As can be seen in the image above, the architecture is an aternance of convolutionnal and residual layers. There are 53 convolutionnal layers which is why it is called darknet-53. The total number of layers is 252.

The code is adapted from https://blog.insightdatascience.com/how-to-train-your-own-yolov3-detector-from-scratch-224d10e55de2. As recommended on the github page the pretrained weights from the yolo model from their website https://pjreddie.com/darknet/yolo/ was used as a base.
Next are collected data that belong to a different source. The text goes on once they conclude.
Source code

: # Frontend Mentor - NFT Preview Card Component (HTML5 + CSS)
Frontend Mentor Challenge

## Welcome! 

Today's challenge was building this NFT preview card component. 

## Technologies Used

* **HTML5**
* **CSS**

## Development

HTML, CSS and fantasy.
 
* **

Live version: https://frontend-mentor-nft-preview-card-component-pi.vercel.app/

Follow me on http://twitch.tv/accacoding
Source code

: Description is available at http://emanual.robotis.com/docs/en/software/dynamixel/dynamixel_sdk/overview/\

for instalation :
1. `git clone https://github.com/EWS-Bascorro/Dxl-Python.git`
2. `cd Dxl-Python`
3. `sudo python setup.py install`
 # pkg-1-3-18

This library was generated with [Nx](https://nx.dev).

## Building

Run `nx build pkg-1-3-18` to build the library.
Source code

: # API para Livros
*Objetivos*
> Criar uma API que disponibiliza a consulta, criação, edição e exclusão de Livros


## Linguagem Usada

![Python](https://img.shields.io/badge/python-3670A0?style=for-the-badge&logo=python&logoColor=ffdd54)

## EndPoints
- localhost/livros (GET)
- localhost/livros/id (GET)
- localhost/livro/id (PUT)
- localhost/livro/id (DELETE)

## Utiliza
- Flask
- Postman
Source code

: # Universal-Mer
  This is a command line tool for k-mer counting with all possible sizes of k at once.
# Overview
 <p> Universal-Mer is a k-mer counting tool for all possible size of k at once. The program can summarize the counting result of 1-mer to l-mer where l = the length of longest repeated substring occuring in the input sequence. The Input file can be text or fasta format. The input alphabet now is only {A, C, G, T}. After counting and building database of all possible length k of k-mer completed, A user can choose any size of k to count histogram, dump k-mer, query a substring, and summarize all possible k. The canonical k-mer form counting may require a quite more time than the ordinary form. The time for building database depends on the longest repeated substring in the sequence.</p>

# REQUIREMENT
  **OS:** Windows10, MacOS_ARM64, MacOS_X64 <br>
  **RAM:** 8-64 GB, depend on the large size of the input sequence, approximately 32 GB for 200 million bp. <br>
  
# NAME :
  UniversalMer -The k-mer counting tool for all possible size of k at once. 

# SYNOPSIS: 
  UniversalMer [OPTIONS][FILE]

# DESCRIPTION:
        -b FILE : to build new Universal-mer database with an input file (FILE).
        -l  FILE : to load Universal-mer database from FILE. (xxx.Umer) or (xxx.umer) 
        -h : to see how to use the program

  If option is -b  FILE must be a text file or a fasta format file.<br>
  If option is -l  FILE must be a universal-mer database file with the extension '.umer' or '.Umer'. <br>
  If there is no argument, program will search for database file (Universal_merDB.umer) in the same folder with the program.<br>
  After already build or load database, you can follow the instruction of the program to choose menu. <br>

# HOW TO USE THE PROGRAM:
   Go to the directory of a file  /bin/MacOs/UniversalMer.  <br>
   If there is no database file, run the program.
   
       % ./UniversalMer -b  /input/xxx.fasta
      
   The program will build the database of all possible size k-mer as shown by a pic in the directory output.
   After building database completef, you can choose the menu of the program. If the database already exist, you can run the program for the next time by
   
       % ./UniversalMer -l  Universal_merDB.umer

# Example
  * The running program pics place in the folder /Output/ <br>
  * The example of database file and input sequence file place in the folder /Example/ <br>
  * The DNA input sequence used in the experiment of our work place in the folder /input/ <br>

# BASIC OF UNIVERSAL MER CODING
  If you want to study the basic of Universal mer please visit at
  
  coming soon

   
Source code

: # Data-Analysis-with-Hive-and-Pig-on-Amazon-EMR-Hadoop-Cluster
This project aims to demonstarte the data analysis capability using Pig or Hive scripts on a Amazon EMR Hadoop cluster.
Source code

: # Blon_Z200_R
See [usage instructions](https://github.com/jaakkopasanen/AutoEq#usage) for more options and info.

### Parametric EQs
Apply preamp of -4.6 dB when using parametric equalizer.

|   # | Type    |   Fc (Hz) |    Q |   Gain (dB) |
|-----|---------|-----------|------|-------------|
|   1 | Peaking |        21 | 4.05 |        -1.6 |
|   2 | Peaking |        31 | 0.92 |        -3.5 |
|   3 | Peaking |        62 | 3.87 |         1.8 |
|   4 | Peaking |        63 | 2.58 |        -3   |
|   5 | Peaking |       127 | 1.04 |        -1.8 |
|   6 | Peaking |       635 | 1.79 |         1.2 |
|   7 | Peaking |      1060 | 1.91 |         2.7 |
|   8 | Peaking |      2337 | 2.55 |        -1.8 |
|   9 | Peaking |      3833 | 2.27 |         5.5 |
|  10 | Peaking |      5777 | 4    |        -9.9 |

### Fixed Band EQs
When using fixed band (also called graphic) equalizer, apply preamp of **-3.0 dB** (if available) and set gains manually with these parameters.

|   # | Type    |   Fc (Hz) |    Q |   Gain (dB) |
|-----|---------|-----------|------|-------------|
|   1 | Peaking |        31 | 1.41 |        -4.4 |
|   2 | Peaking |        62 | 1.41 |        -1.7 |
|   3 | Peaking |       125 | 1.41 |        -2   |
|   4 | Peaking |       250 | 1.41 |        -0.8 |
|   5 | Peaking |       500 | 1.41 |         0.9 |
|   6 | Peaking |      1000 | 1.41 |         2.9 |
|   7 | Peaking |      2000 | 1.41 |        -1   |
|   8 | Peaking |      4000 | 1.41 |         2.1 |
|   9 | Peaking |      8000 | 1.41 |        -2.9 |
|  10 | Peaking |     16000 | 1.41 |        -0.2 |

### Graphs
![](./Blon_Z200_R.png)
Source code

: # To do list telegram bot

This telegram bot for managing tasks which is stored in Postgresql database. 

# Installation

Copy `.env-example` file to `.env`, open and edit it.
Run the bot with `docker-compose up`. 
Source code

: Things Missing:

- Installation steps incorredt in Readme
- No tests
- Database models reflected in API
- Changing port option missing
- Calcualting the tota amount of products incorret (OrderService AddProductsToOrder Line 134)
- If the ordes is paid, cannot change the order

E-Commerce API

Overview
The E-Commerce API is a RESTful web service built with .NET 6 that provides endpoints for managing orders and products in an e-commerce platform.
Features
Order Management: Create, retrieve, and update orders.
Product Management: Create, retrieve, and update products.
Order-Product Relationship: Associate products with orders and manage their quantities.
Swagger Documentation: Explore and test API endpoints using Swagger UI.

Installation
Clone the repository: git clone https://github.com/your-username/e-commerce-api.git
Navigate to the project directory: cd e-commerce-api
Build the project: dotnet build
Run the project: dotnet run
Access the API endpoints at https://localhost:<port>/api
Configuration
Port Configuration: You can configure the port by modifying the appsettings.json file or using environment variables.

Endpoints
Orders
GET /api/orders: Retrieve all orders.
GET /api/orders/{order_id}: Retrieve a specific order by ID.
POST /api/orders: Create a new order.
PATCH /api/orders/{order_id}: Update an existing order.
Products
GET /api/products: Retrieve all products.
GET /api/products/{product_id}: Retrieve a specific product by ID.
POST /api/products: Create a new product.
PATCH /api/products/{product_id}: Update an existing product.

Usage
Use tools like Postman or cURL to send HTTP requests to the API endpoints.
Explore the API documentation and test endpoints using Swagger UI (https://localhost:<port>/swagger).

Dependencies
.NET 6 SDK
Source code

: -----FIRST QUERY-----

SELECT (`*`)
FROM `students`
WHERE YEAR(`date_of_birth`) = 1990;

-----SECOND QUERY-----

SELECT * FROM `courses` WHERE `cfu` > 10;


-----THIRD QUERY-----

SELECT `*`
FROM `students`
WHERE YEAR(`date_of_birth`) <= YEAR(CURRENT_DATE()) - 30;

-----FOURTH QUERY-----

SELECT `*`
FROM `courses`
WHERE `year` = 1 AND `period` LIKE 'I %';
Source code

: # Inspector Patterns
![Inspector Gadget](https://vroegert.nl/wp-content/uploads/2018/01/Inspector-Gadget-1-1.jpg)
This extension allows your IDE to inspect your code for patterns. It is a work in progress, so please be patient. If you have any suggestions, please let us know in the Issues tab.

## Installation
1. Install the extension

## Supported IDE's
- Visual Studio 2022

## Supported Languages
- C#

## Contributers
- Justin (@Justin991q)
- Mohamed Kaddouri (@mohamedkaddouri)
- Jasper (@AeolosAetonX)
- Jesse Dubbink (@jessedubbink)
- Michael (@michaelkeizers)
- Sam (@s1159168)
By changing the axes of the coordinates of the bounding boxes drawn by hand with Cytomine, it was possible to directly re-use the code to train YOLO on detecting ellipses. The steps followed are:

- Separation of the soccer images into training and test set
- Conversion of the bounding boxes coordinates to the ones used in the code, then conversion of the file to the format used by YOLO
- Starting from pretrained weights downloaded from Darknet, YOLO training on the training soccer images and labels
- Predictions on the test sets

Concerning the implementation of the code, the input of the network is (416x416) and the program automatically converts the images and bounding boxes to fit this dimension. The network is then trained in two steps. First, the 249 first layers are frozen, leaving only the 3 last layers to change. Proceeding by batches of 32, the training goes through 50 epochs. Then, all the layers are unfrozen and another 50 epochs are perfomed using a batch size of only 4 as it requires more space. Over the epochs of the second phase the learning rate is adjusted. The optimizer used is Adam (https://arxiv.org/abs/1412.6980). The parameters tuned are the confidence threshold (i.e. the treshold probability above which a region is considered as a bounding box) fixed to 0.25. The two following graphs show the evolution of the loss over time.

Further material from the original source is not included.